SAPs are often touted as a solution to land degradation, low agricultural productivity and widespread poverty in the region.
The new study is the result of research conducted in rural Ethiopia that aimed to identify interdependent factors affecting the adoption of SAPs in Sub-Saharan Africa and their impact on incomes and livelihoods.
It was carried out by a team from the School of Business, Economics and Law at the University of Gothenburg, Sweden.
The researchers analysed a household survey - conducted between October and December 2010 - of 900 farm households working on 4,050 farming plots in three maize-growing regions of Ethiopia.
They identified the factors that influence the adoption of three key SAPs: using improved seeds; conservation tillage; and maize-legume crop rotation systems. They also compared how incomes were affected by the three different practices.
"We found that each year of education for women increases the probability of adopting more than two of the SAPs by 12 per cent," says Hailemariam Teklewold, the lead author and a research fellow at the University of Gothenburg.
"The impact of women's education was relevant in both male-headed and female-headed households," Teklewold adds.
The study says that, "in almost all cases, the adoption of a combination of SAPs provides more maize income compared to adopting them in isolation".
Farmers who adopted all three practices earned the largest net income of 5,580 birr (around US$300) per hectare per year, but those who adopted only one of the practices - intercropping, conservation tillage, or improved seeds - earned about US$100, US$128 and US$154 per hectare per year, respectively.
Solomon Jemal, an agronomist at the Ethiopian Institute of Agricultural Research, says the study provides concrete evidence of the importance of mainstreaming gender issues in SAP efforts in Africa.
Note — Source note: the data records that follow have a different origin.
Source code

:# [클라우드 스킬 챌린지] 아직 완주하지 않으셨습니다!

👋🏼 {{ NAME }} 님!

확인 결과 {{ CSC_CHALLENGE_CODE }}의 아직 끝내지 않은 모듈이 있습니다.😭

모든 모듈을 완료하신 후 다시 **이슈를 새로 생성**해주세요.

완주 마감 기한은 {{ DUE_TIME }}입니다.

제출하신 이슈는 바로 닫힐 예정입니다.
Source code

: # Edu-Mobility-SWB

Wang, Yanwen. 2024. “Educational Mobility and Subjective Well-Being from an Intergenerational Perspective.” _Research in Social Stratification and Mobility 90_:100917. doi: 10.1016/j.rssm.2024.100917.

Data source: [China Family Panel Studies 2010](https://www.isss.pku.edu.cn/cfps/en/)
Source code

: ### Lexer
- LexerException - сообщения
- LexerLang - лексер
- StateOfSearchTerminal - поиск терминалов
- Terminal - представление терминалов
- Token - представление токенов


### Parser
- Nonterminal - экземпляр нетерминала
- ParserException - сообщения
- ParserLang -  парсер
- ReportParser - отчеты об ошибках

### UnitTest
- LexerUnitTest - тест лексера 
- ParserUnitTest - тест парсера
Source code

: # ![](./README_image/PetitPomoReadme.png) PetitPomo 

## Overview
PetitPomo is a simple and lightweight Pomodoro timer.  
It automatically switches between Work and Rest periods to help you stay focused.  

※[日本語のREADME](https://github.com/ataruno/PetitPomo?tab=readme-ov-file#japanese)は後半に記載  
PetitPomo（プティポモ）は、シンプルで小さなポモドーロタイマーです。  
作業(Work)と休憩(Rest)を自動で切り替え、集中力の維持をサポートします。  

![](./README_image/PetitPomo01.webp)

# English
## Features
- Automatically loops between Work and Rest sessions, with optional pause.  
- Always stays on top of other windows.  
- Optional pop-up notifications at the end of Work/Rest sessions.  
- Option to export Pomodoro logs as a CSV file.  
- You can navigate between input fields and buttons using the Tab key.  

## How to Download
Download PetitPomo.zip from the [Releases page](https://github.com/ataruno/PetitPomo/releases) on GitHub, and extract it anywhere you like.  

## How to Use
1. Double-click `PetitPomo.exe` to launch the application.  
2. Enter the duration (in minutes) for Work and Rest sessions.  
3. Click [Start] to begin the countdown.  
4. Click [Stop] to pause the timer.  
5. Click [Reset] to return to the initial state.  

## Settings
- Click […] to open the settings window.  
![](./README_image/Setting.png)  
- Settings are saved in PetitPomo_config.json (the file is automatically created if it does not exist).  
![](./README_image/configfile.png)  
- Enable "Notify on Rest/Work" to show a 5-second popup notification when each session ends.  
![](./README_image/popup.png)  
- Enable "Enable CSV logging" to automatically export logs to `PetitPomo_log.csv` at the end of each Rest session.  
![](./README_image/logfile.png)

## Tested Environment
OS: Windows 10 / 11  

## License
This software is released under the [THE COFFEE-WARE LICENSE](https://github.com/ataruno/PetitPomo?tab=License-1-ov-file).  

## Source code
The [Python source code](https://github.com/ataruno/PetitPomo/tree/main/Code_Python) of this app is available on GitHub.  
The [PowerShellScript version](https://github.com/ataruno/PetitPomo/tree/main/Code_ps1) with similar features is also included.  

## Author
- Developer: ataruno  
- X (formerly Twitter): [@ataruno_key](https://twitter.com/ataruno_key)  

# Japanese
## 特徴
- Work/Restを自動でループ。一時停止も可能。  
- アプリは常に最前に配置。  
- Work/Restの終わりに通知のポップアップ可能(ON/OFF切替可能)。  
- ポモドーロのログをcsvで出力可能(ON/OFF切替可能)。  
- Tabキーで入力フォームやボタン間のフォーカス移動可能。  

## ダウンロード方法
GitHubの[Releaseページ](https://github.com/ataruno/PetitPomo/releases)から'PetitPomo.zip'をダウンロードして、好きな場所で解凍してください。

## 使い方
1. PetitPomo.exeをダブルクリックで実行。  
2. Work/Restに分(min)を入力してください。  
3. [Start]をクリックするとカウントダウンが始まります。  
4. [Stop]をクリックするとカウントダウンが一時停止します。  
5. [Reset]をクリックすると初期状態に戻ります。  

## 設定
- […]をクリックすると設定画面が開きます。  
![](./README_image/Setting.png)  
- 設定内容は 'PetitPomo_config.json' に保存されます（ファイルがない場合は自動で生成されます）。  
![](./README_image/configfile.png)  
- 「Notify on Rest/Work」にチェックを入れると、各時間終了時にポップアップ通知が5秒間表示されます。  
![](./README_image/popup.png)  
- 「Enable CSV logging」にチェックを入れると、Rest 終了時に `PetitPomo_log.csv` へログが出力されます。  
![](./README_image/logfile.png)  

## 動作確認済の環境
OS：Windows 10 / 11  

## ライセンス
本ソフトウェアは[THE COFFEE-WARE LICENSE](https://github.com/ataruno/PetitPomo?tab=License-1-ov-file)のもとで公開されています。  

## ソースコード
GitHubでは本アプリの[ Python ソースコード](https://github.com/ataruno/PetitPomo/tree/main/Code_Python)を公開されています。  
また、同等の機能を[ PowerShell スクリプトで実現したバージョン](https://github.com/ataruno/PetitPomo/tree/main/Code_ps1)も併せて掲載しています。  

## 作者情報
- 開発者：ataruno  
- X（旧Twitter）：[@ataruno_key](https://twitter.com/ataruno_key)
He tells SciDev.Net: "The study's findings should make stakeholders consider the important role of women in adopting SAPs, and of designing interventions that will be favourable to women smallholder farmers."
John Achieng', an agronomist at the Kenya Agricultural Research Institute, says the findings relating to women's education are highly relevant to Sub-Saharan Africa.
"About 70 to 80 per cent of farming activities in Sub-Saharan Africa are done by women, and, because girls drop out of school faster than boys, governments should ensure more women are given an education," says Achieng'. The higher one's level of education, the higher the rate of adoption of a technology, he says.
But Achieng' warns that implementing conservation agriculture also poses some challenges that are unfavourable to poorer farmers. For example, yields are usually lower for the first two years after implementation, although they pick up considerably in subsequent years.
Also, "many smallholder farmers grow crops and keep livestock, and will prefer to give crop residues to their livestock rather than keep them in the soil as SAPs require," Achieng' says.